'''
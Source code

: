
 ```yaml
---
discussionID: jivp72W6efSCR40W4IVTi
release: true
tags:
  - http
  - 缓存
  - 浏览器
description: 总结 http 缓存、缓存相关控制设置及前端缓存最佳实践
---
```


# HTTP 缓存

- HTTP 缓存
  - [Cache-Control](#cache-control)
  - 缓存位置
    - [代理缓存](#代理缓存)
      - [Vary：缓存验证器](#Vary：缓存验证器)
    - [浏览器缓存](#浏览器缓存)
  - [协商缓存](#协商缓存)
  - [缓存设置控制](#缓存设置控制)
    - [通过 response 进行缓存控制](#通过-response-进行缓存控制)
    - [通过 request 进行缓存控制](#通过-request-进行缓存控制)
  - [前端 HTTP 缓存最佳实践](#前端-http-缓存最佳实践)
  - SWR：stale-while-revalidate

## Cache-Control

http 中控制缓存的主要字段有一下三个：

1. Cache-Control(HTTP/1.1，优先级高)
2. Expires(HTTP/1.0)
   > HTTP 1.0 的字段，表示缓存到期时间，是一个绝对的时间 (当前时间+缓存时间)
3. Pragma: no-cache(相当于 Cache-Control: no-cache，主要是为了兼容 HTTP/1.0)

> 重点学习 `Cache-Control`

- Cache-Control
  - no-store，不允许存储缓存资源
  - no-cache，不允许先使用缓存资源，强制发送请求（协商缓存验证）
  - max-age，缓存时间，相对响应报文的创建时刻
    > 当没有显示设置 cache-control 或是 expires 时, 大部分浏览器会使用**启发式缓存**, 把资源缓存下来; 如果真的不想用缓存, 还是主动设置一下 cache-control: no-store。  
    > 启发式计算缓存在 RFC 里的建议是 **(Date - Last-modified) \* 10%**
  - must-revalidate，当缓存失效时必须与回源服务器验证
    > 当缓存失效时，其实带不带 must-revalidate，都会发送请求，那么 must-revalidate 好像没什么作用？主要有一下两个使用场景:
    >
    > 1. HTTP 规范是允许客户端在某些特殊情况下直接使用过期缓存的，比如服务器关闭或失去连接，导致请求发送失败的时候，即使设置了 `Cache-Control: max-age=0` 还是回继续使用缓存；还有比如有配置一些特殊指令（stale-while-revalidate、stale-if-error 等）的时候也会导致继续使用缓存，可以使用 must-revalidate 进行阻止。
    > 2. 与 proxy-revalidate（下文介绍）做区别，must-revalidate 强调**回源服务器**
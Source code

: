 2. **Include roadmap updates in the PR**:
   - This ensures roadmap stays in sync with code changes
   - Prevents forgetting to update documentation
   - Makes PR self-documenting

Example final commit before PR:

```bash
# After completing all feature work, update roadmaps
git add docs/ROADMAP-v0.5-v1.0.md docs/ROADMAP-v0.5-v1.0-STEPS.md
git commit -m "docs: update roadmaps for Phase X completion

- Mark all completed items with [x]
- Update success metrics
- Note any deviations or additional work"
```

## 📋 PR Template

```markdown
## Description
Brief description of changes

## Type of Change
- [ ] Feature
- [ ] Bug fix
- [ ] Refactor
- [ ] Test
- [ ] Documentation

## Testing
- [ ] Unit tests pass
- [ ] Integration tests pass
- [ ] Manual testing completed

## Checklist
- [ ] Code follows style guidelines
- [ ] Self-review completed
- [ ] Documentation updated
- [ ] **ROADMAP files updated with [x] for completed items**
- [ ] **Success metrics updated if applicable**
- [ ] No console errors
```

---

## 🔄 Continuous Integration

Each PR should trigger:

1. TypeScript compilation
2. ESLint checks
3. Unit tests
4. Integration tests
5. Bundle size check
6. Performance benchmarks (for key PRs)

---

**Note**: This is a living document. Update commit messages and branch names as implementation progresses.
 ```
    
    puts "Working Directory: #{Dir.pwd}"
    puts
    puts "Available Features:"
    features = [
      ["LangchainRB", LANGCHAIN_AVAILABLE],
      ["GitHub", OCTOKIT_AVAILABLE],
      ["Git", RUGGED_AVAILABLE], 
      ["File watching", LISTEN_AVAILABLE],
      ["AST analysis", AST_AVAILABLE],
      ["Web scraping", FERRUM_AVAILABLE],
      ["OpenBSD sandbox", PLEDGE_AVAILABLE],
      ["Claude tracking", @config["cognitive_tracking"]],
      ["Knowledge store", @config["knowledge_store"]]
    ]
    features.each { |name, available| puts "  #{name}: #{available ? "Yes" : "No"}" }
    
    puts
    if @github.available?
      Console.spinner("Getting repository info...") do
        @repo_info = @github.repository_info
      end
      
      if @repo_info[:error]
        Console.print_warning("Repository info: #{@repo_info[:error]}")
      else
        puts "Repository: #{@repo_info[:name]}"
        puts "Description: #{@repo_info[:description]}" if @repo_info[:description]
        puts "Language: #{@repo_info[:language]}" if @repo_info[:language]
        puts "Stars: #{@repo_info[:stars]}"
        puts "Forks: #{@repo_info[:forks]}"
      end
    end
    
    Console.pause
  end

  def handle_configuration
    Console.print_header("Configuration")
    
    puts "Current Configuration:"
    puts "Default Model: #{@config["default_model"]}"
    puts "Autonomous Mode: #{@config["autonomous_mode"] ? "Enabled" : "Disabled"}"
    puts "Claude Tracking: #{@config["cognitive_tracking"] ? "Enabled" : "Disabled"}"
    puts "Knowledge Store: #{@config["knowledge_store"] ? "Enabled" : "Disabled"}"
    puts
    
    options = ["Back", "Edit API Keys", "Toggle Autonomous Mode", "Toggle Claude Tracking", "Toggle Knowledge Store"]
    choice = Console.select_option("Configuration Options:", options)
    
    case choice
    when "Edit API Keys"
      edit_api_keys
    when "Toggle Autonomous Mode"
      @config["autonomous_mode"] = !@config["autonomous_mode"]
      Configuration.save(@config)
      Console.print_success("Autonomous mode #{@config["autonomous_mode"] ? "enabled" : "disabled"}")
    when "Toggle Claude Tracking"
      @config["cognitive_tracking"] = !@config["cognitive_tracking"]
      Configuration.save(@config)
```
'''
Task to carry out :: Using the records above, copy all lines that include the word "stale".

Answer below ::
  - SWR：stale-while-revalidate
    > 1. HTTP 规范是允许客户端在某些特殊情况下直接使用过期缓存的，比如服务器关闭或失去连接，导致请求发送失败的时候，即使设置了 `Cache-Control: max-age=0` 还是回继续使用缓存；还有比如有配置一些特殊指令（stale-while-revalidate、stale-if-error 等）的时候也会导致继续使用缓存，可以使用 must-revalidate 进行阻止。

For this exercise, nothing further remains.